Weighing all these factors on a GAAP basis for the first quarter of 2012, net income was $1.8 million and net income per common share was $0.06 compared to net income of $7.4 million and net income per common share of $0.25 for the first quarter of 2011.
 
It is important to note that net income and earnings per common share were impacted by the financing and transaction costs related to the acquisition of SureWest. In the quarter on a pre-tax basis, we recognized $4.8 million in fees primarily related to the February bank credit amendment and then $3.1 million in non-cash interest expense related to the amortization and the fees to secure our committed Bridge financing.
 
When excluding the acquisition related costs from earnings, our net income and net income per share would have been $7 million and $0.24 per share respectively. Adjusted EBITDA was $46.3 million in the quarter compared to $48.4 million for the same period of last year.
 
Capital expenditures for the quarter were $11.2 million. From a liquidity standpoint, we ended the quarter with $98.5 million in cash and our $50 million revolver remained undrawn.
 
For the quarter, our total net leverage ratio as calculated in our earnings release was 4.19 times to 1. Our leverage and coverage ratios were well within compliance level at the credit facility. Cash available to pay dividends was $20.3 million resulting in a solid dividend payout ratio of 56.9%.
 
Now let me update you on our guidance for 2012. Capital expenditures and cash interest expense are unchanged with CapEx expected to be in the range of $42 million to $44 million and cash interest expense expected to be in the range of $44 million to $46 million. These are exclusive expenses related to the SureWest transaction.
 
 
 

 
Cash income taxes are now expected to be in the range of $6 million to $9 million compared to previous guidance of $15 million to $18 million. This change reflects our current view of the estimated impact for the transaction related expenses on SureWest.
 
With respect to our dividend, our Board of Directors has declared the next quarterly dividend of approximately $0.39 per common share payable on August 1, 2012 to shareholders of record on July 13, 2012.
 
With that, I’ll now turn the call back over to Bob for closing remarks.
 
Robert J. Currey, President, Chief Executive Officer & Director

 
So in summary, we had another solid quarter and are excited about our future. We’re investing in the business for growth and providing exceptional service to our customers. We’re delivering positive financial results for our shareholders and we’re positioning the company for the future with this very important acquisition.
 
This combination with SureWest provides the company with the more diversified and growing revenue base and improved balance sheet and a more competitive product and service portfolio. It also results in a company with a larger market cap and more liquidity; all of which increase shareholder value.
 
So with that summary, Shan, I’d like to open it up for questions.
 
 
 

 
QUESTION AND ANSWER SECTION
 
Operator:  Thank you. [Operator Instructions] Our first question comes from Dave Coleman of RBC. Please go ahead with your question.
 
<Q – David Coleman – RBC Capital Markets Equity Research>: Thank you. Just a couple of questions. Just looking at the reported or the income statement, the revenues by product line; was there a reclassification of local revenues to data and Internet?
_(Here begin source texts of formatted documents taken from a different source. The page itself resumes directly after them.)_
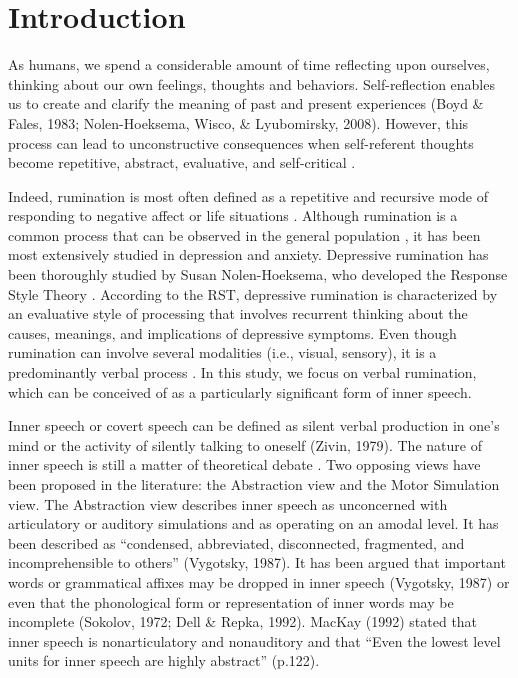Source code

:\documentclass[a4paper,11pt,oneside,oldfontcommands]{memoir}
\begin{document}
\section{Introduction}\label{introduction}

As humans, we spend a considerable amount of time reflecting upon
ourselves, thinking about our own feelings, thoughts and behaviors.
Self-reflection enables us to create and clarify the meaning of past and
present experiences (Boyd \& Fales, 1983; Nolen-Hoeksema, Wisco, \&
Lyubomirsky, 2008). However, this process can lead to unconstructive
consequences when self-referent thoughts become repetitive, abstract,
evaluative, and self-critical \citep{Watkins2008}.

Indeed, rumination is most often defined as a repetitive and recursive
mode of responding to negative affect \citep{Rippere1977} or life
situations \citep{Robinson2003}. Although rumination is a common process
that can be observed in the general population \citep{Watkins2008}, it
has been most extensively studied in depression and anxiety. Depressive
rumination has been thoroughly studied by Susan Nolen-Hoeksema, who
developed the Response Style Theory
\citep[RST,][]{nolen-hoeksema_responses_1991}. According to the RST,
depressive rumination is characterized by an evaluative style of
processing that involves recurrent thinking about the causes, meanings,
and implications of depressive symptoms. Even though rumination can
involve several modalities (i.e., visual, sensory), it is a
predominantly verbal process
\citep{goldwin_concreteness_2012, mclaughlin_effects_2007}. In this
study, we focus on verbal rumination, which can be conceived of as a
particularly significant form of inner speech.

Inner speech or covert speech can be defined as silent verbal production
in one's mind or the activity of silently talking to oneself (Zivin,
1979). The nature of inner speech is still a matter of theoretical
debate \citep[see][ for a review]{Perrone-Bertolotti2014}. Two opposing
views have been proposed in the literature: the Abstraction view and the
Motor Simulation view. The Abstraction view describes inner speech as
unconcerned with articulatory or auditory simulations and as operating
on an amodal level. It has been described as ``condensed, abbreviated,
disconnected, fragmented, and incomprehensible to others'' (Vygotsky,
1987). It has been argued that important words or grammatical affixes
may be dropped in inner speech (Vygotsky, 1987) or even that the
phonological form or representation of inner words may be incomplete
(Sokolov, 1972; Dell \& Repka, 1992). MacKay (1992) stated that inner
speech is nonarticulatory and nonauditory and that ``Even the lowest
level units for inner speech are highly abstract'' (p.122).
\end{document}
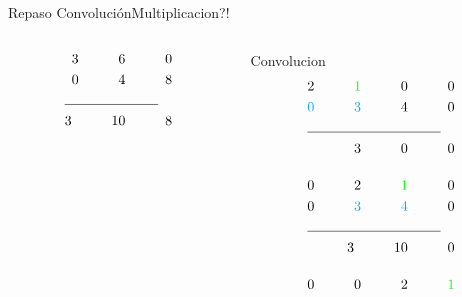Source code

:\begin{frame}{Repaso Convolución}{Multiplicacion?!}
\begin{columns}[t]
\begin{column}{.3\textwidth}
\begin{align*}
               3\hspace{1cm} 6 \hspace{1cm}0\\
               0\hspace{1cm} 4 \hspace{1cm}8\\
               \cline{1-2}
               3 \hspace{1cm}10 \hspace{1cm} 8\\
            \end{align*}
      \end{column}
      \hspace{2pt}
      \vrule
      \hspace{2pt}
      \begin{column}{.3\textwidth}
      \tiny
      Convolucion
            \begin{align*}
                                2 \hspace{1cm} \textcolor{green}{1}\hspace{1cm}0 \hspace{1cm}0\\
               \textcolor{cyan}{0}\hspace{1cm} \textcolor{cyan} {3}\hspace{1cm}4 \hspace{1cm}0\\
               \cline{1-2}
               3\hspace{1cm} 0\hspace{1cm}0\\[0.4cm]
               0\hspace{1cm}                  2 \hspace{1cm}\textcolor{green}{1} \hspace{1cm}0\\
               0\hspace{1cm} \textcolor{cyan}{3}\hspace{1cm}\textcolor{cyan} {4} \hspace{1cm}0\\
               \cline{1-2}
               3\hspace{1cm} 10\hspace{1cm}0\\[0.4cm]
               0\hspace{1cm} 0\hspace{1cm}                 2 \hspace{1cm}\textcolor{green}{1}\\

\end{align*}
\end{column}
\end{columns}
\end{frame}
And then I guess then secondly, if you could talk about the IPTV or the video competition in your markets, and then finally the percentage of customers that are on double play or triple play products. Thanks.
 
<A – Steven Childers – Consolidated Communications Holdings, Inc.>: Hi, Dave; this is Steve Childers. I’ll take the first part of your question with the reclassification from data to local, and you asked – you reclassified some [ph] LMS (12:58) credits of new programs that we have, we moved – we carried that data and revenue last year. We’re now reporting that [indiscernible] (13:07)
 
<A – Robert Currey – Consolidated Communications Holdings, Inc.>: Yeah, Dave, as far as competition, we’ve got the cable players one in each of our markets. We can give you the detail on those and we’ve done that in the past, and some satellite in some of the more rural areas. The competition continues to be the same as it has been over the last couple of years, some introductory offers, lots of direct mail, billboard advertising and the introductory offers and then trying to upsell, and everybody is pretty much following the same playbook.
 
As far as the percent of people in double and triple play, 49% of our customers take our DSL product. We have 49% penetration of DSL. As far as the percent of customers taking the triple play, I don’t have that number right off the top of my head. I’ll get back to you on that.
 
<Q – David Coleman – RBC Capital Markets Equity Research>: Okay, that’s fine. So, are you offering DSL standalone or is a [indiscernible] (14:40) voice?
 
<A – Steven Childers – Consolidated Communications Holdings, Inc.>: No, we decoupled that a number of years ago, and we sell what we call a naked DSL. We charge $5 extra for it when it’s not coupled with an access line.
 
 
 

 
<Q – David Coleman – RBC Capital Markets Equity Research>: Okay. So then the double play will be some amount lower than the 49% presumably?
 
<A – Steven Childers – Consolidated Communications Holdings, Inc.>: That’s correct.
 
<Q – David Coleman – RBC Capital Markets Equity Research>: Okay. And then just – it sounds like on the video side, the level of competition is about the same as the past, six, 12 months [ph] will have any change there (15:12)?
 
<A – Steven Childers – Consolidated Communications Holdings, Inc.>: Actually the last two or three years, Dave, it’s been pretty much the same.
 
<Q – David Coleman – RBC Capital Markets Equity Research>: Okay, great. Thank you.
 
Operator:  Our next question comes from Barry Sine with Drexel Hamilton. Please go ahead with your question.
 
<Q – Barry Sine – Drexel Hamilton LLC>: Good morning, gentleman. I wanted to first follow-up on the comments you’ve made about the Greenfield market expansion done in Texas with the additional homes. How does that square up, if I look at the line item that you report for IPTV home this past. I haven’t seen that go up in recent quarters. How does that square and then what is the outlook for that with the new Greenfield activity cause that number to go up going forward?
 
<A – Robert Currey – Consolidated Communications Holdings, Inc.>: Yes, it will. We don’t have – we didn’t have a large number of planned new passings in our forecast or build [ph] whereas (16:08) some of these Greenfields in many of these Dave were there before, but what we’re starting to see now is while they were shutdown when the economy was slow, the home building stopped. So we had some fiber in trenches and now that homes are starting to in these greenfields that were stopped, we’ve got fiber there and were just finishing it into the home.
 
And quite frankly, as we’ve said it in the past, at 17% penetration and with 30% in some of our early markets, we have a lot of upside potential there and so rather than out building into new
 
 

 
areas with the exception of Greenfield and mostly in Texas where the housing market has [ph] turned the led (16:59) the nation probably for the last decade. So we’re seeing there those will be the only new homes basically that will pass.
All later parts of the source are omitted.